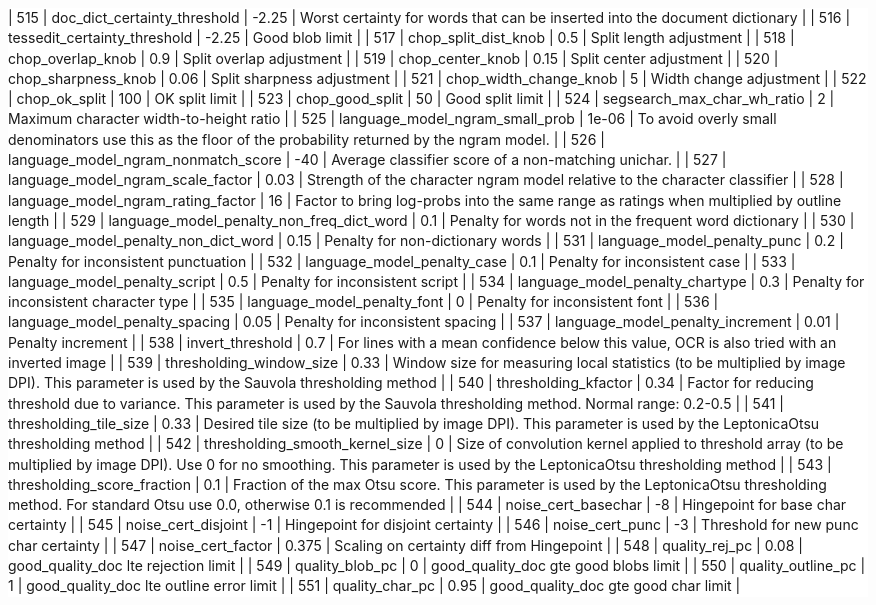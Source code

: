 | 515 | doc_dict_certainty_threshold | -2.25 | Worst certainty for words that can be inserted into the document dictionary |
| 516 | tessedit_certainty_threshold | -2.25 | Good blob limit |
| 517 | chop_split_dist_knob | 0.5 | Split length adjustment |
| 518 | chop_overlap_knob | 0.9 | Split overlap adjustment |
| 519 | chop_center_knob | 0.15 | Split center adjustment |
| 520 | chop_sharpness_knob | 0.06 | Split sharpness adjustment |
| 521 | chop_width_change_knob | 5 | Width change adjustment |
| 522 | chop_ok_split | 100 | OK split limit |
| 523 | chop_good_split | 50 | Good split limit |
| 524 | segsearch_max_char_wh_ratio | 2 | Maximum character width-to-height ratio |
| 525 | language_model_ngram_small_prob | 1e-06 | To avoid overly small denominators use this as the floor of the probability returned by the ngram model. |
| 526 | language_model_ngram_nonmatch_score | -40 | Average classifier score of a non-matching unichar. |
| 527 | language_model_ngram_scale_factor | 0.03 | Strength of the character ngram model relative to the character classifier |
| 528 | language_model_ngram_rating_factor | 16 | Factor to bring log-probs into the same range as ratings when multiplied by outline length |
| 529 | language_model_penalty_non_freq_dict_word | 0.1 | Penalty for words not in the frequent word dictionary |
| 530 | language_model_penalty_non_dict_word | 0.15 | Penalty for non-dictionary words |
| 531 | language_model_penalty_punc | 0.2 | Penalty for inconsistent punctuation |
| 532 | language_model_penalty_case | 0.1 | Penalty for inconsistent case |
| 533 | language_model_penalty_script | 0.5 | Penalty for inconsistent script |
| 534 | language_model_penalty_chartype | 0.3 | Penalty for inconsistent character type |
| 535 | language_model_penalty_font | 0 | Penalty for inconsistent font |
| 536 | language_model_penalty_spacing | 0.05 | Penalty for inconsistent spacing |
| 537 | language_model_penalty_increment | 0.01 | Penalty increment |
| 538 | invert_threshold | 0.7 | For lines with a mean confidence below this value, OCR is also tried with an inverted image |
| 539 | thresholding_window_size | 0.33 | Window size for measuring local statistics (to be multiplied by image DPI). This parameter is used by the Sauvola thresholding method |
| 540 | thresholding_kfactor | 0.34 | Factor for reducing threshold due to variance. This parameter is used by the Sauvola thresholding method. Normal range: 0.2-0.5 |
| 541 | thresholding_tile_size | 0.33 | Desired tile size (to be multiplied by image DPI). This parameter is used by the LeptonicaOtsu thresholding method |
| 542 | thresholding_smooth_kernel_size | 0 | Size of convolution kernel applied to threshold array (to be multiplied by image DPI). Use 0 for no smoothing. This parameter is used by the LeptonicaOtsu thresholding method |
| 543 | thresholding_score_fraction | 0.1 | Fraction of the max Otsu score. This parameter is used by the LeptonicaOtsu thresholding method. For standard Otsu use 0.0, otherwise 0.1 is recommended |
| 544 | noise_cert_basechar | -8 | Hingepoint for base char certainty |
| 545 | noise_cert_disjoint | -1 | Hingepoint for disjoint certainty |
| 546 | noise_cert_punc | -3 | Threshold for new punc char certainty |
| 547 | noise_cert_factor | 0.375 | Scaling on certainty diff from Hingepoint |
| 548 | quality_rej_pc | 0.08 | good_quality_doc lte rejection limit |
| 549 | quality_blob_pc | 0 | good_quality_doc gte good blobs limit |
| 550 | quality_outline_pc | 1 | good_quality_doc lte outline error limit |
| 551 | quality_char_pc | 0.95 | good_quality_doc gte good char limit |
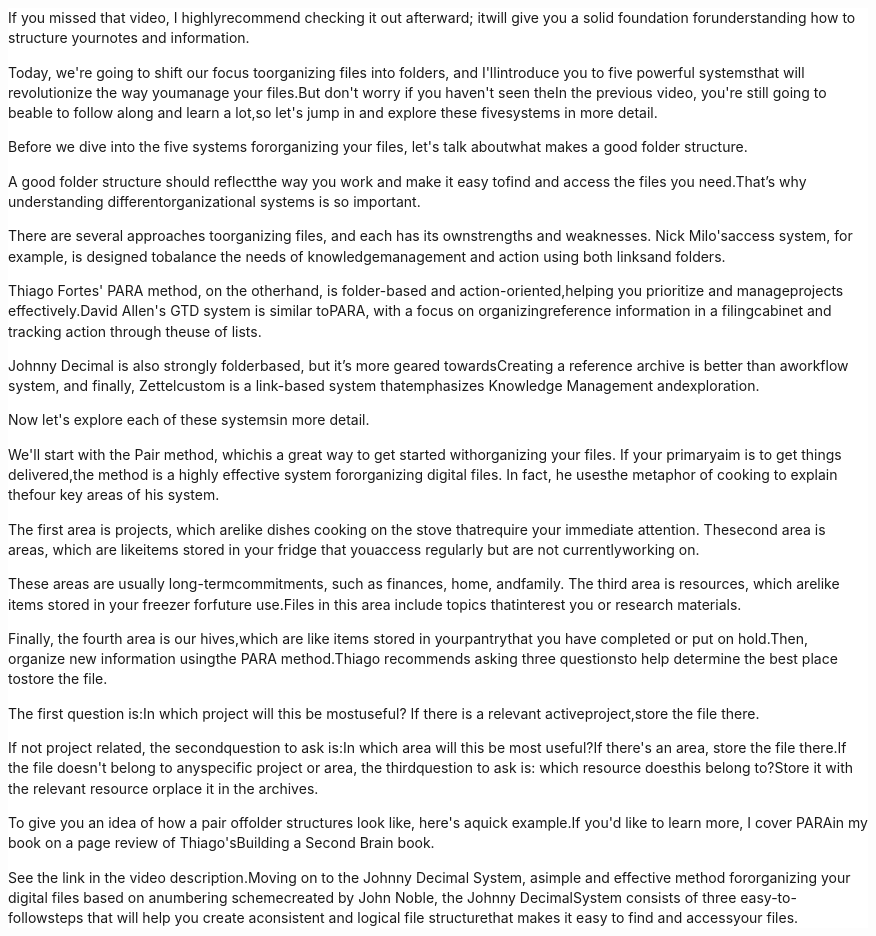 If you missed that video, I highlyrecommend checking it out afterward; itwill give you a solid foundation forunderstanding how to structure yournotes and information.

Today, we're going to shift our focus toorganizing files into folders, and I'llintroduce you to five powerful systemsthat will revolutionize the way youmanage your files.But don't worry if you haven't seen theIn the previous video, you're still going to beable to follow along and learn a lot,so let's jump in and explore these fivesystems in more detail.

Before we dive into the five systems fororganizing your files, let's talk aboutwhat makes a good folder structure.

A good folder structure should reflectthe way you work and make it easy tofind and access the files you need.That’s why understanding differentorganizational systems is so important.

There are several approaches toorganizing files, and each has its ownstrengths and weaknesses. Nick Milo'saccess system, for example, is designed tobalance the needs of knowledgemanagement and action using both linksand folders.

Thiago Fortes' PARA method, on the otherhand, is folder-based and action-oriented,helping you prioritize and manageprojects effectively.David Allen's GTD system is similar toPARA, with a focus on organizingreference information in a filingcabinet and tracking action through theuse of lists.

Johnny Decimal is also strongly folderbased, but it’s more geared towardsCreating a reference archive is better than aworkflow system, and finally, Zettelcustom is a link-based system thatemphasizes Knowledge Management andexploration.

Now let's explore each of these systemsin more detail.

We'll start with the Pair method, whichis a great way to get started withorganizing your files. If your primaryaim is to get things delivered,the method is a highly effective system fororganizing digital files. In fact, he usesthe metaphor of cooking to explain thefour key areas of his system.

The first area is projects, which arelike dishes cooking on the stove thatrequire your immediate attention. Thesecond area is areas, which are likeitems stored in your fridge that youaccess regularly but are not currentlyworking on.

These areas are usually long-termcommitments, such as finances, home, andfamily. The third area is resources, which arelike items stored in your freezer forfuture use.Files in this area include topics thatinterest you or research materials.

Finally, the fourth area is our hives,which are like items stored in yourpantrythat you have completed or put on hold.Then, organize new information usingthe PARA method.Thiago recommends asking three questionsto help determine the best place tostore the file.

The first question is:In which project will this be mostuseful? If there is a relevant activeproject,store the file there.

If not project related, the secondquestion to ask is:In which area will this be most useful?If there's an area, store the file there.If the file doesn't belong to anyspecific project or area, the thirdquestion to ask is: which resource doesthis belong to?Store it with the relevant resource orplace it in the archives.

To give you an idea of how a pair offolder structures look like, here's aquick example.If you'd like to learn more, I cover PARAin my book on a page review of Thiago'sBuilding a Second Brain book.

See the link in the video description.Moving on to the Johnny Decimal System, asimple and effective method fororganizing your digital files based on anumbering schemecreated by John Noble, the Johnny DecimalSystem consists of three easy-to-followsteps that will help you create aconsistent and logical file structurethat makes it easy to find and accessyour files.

**********

- Work instructions -
Of all the entries above, retype exactly the lines from the line with "center adjustment |" to the line with "inverted image |", both included, and no others.

- Your solution -
| 519 | chop_center_knob | 0.15 | Split center adjustment |
| 520 | chop_sharpness_knob | 0.06 | Split sharpness adjustment |
| 521 | chop_width_change_knob | 5 | Width change adjustment |
| 522 | chop_ok_split | 100 | OK split limit |
| 523 | chop_good_split | 50 | Good split limit |
| 524 | segsearch_max_char_wh_ratio | 2 | Maximum character width-to-height ratio |
| 525 | language_model_ngram_small_prob | 1e-06 | To avoid overly small denominators use this as the floor of the probability returned by the ngram model. |
| 526 | language_model_ngram_nonmatch_score | -40 | Average classifier score of a non-matching unichar. |
| 527 | language_model_ngram_scale_factor | 0.03 | Strength of the character ngram model relative to the character classifier |
| 528 | language_model_ngram_rating_factor | 16 | Factor to bring log-probs into the same range as ratings when multiplied by outline length |
| 529 | language_model_penalty_non_freq_dict_word | 0.1 | Penalty for words not in the frequent word dictionary |
| 530 | language_model_penalty_non_dict_word | 0.15 | Penalty for non-dictionary words |
| 531 | language_model_penalty_punc | 0.2 | Penalty for inconsistent punctuation |
| 532 | language_model_penalty_case | 0.1 | Penalty for inconsistent case |
| 533 | language_model_penalty_script | 0.5 | Penalty for inconsistent script |
| 534 | language_model_penalty_chartype | 0.3 | Penalty for inconsistent character type |
| 535 | language_model_penalty_font | 0 | Penalty for inconsistent font |
| 536 | language_model_penalty_spacing | 0.05 | Penalty for inconsistent spacing |
| 537 | language_model_penalty_increment | 0.01 | Penalty increment |
| 538 | invert_threshold | 0.7 | For lines with a mean confidence below this value, OCR is also tried with an inverted image |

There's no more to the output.